К Готану восходит и оригинал другой древнерусской повести «Сказания о Дракуле воеводе»5. Прототипом деспотического тирана Дракулы, героя многочисленных художественных книг и фильмов ХХ столетия, послужил молдавский воевода Влад Цепеш, правивший в восточной Валахии в 1456-1462 годах. Один из первых исследователей повести Александр Xристофорович Востоков считал, что ее автором был дьяк Федор Васильевич Курицын (умер после 1500-го), возглавлявший московское посольство 1482 года к венгерскому королю Матвею Корвину. По мнению Востокова, Курицын мог познакомиться с устными рассказами о Цепеше в Венгрии6.
Федор Иванович Буслаев считал, что оригиналом «Сказания о Дракуле» была «Космография» Себастиана Мюнстера (1489–1552)7, однако эта версия не может быть принята, так как «Космография» вышла в свет лишь в середине XVI столетия. Известен значительно более ранний нижненемецкий вариант «Сказания о Дракуле», найденный еще в начале XIX столетия И.Энгелем в будапештской библиотеке графов Шехени8. Это шестилистная брошюрка «в четверку». На обороте титульного листа помещено гравированное на дереве изображение Дракулы.
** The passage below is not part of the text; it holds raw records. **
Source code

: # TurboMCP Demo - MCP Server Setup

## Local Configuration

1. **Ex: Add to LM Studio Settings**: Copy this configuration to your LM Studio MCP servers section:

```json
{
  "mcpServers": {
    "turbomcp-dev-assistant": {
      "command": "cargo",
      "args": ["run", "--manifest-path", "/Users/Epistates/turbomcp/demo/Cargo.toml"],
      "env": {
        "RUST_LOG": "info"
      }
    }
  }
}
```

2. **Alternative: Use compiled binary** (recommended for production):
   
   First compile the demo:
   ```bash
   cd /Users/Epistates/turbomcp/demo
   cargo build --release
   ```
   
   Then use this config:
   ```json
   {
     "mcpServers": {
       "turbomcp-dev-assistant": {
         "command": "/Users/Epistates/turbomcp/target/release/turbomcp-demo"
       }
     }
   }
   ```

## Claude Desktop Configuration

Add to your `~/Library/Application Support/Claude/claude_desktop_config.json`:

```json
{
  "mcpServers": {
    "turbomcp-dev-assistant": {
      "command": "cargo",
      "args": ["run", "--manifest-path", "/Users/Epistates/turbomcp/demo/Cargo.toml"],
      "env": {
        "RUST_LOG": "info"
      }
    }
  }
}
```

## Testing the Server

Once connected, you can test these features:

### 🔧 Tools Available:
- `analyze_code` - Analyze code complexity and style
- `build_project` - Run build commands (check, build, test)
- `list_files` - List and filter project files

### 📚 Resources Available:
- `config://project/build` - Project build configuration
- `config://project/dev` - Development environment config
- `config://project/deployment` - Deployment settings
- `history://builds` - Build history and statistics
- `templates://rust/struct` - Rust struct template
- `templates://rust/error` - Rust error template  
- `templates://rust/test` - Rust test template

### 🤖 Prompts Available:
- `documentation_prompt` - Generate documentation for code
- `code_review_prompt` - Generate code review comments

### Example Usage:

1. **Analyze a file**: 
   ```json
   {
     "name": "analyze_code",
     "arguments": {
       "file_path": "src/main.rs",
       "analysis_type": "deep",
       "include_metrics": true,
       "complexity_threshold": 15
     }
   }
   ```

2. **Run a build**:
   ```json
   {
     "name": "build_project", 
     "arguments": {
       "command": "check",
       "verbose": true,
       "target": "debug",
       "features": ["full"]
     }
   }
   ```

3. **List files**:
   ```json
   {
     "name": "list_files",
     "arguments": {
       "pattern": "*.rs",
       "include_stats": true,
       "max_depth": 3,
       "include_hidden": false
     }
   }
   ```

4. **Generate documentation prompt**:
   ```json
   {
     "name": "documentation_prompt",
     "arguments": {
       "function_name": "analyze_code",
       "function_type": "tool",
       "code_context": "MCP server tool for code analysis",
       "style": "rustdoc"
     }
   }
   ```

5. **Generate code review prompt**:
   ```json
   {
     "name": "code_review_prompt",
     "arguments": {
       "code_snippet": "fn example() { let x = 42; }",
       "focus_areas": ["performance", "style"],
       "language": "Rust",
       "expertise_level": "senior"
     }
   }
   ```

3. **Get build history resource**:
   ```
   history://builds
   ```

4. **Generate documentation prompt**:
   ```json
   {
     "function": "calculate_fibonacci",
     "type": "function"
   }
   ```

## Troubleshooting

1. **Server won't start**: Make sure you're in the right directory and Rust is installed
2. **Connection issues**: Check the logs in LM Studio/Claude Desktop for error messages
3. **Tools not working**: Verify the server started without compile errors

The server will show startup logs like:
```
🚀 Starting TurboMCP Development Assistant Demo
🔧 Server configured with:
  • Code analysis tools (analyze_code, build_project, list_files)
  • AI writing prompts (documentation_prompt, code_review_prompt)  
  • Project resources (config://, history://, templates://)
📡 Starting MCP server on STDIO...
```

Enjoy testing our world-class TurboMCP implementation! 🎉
Румынский ученый И.Богдан сопоставил «Сказание о Дракуле» по четырем древнерусским спискам с текстом, опубликованным Энгелем, а также с рукописным немецким текстом (около 1500 года) и пришел к выводу, что русский перевод восходит к немецкому оригиналу9. Этот оригинал, известный нам в единственном, экземпляре, хранящемся в Будапеште не датирован, однако изучение шрифта оттиска позволило знатокам нижненемецкой библиографии К.Борхлингу и В.Клаузену заключить, что он изготовлен в типографии Бартоломея Готана около 1483-1484 года10. Печатник выпустил его в свет в Любеке.
«Сказание о Дракуле» в лейпцинском издании 1493 г.
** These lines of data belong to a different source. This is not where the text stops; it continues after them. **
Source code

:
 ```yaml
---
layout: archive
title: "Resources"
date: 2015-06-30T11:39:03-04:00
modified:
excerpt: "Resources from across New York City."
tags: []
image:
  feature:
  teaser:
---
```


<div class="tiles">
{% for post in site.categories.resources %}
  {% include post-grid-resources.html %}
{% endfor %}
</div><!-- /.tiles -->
Третьей широко известной русской переводной повестью, возникшей на рубеже XV и XVI столетий, была «Троянская история» одного из основателей сицилийской поэзии Гвидо де Колумна. Xрисанф Мефодиевич Лопарев (1862-1918) в свое время сличил один из древнерусских списков с латинским оригиналом страсбургскими изданиями 1489 и 1493 годов11 и нашел, что перевод в точности совпадает с оригиналом. По мнению Н.В.Геппенер, изучавшей список из собрания Мазурина (№ 368), перевод был сделан в Новгороде в конце XV столетия12.
Конечно, страсбургские издания также могли быть привезены в Новгород Бартоломеем Готаном. Но мы считаем необходимым назвать здесь нижненемецкое издание Гвидо де Колумна, выпущенное в свет в Любеке около 1478 года предшественником Готана Лукашем Брандисом, из типографии которого вышла и нижненемецкая Псалтырь, бывшая в руках Дмитрия Герасимова.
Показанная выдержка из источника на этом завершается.